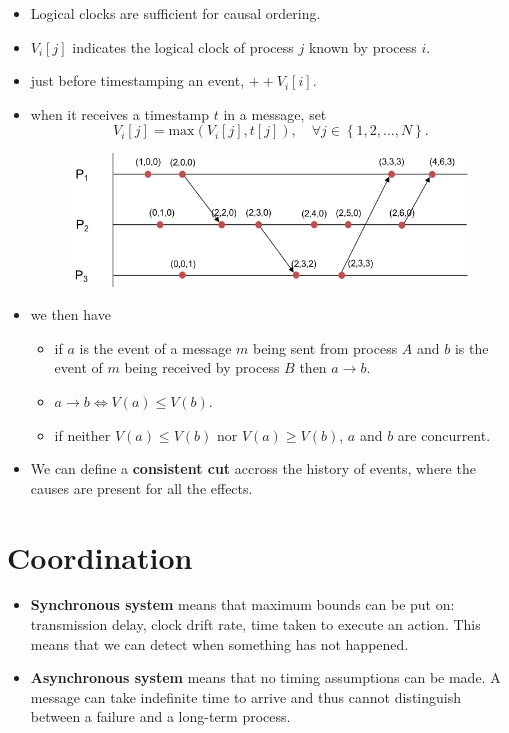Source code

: \documentclass[twocolumn,landscape,10pt]{article}
\theoremstyle{definition}
\begin{document}
\begin{itemize}
    \item Logical clocks are sufficient for causal ordering.
    \item $V_i[j]$ indicates the logical clock of process $j$ known by
        process $i$.
    \item just before timestamping an event, $++V_i[i]$.
    \item when it receives a timestamp $t$ in a message, set
        \[
            V_i[j]=\text{max}(V_i[j],t[j]), 
            \quad\forall
            j\in\left\{1,2,\ldots,N\right\}.
        \]
        \begin{figure}[h]
          	\includegraphics[scale=0.35]{vector_clock.png}
          	\centering
        \end{figure}
        
    \item we then have
        \begin{itemize}
            \item if $a$ is the event of a message $m$ being sent from process
                $A$ and $b$ is the event of $m$ being received by process $B$
                then $a\rightarrow b$.
            \item $a\rightarrow b \iff V(a)\le V(b)$.
            \item if neither $V(a)\le V(b)$ nor $V(a)\ge V(b)$, $a$ and $b$ are
                concurrent.
        \end{itemize} 
    \item We can define a \textbf{consistent cut} accross the history of events, 
        where the causes are present for all the effects.
\end{itemize} 


\section{Coordination}

\begin{itemize}
    \item \textbf{Synchronous system} means that maximum bounds can be put on:
        transmission delay, clock drift rate, time taken to execute an action.
        This means that we can detect when something has not happened.
    \item \textbf{Asynchronous system} means that no timing assumptions can be
        made. A message can take indefinite time to arrive and thus cannot
        distinguish between a failure and a long-term process.
\end{itemize} 
\end{document}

══════

--- WORK TASK ---
Without the pictures, retype all of the data above exactly.

--- ANSWER TO THIS TASK ---
Source code

: \documentclass[twocolumn,landscape,10pt]{article}
\theoremstyle{definition}
\begin{document}
\begin{itemize}
    \item Logical clocks are sufficient for causal ordering.
    \item $V_i[j]$ indicates the logical clock of process $j$ known by
        process $i$.
    \item just before timestamping an event, $++V_i[i]$.
    \item when it receives a timestamp $t$ in a message, set
        \[
            V_i[j]=\text{max}(V_i[j],t[j]), 
            \quad\forall
            j\in\left\{1,2,\ldots,N\right\}.
        \]
        \begin{figure}[h]
          	\includegraphics[scale=0.35]{vector_clock.png}
          	\centering
        \end{figure}
        
    \item we then have
        \begin{itemize}
            \item if $a$ is the event of a message $m$ being sent from process
                $A$ and $b$ is the event of $m$ being received by process $B$
                then $a\rightarrow b$.
            \item $a\rightarrow b \iff V(a)\le V(b)$.
            \item if neither $V(a)\le V(b)$ nor $V(a)\ge V(b)$, $a$ and $b$ are
                concurrent.
        \end{itemize} 
    \item We can define a \textbf{consistent cut} accross the history of events, 
        where the causes are present for all the effects.
\end{itemize} 


\section{Coordination}

\begin{itemize}
    \item \textbf{Synchronous system} means that maximum bounds can be put on:
        transmission delay, clock drift rate, time taken to execute an action.
        This means that we can detect when something has not happened.
    \item \textbf{Asynchronous system} means that no timing assumptions can be
        made. A message can take indefinite time to arrive and thus cannot
        distinguish between a failure and a long-term process.
\end{itemize} 
\end{document}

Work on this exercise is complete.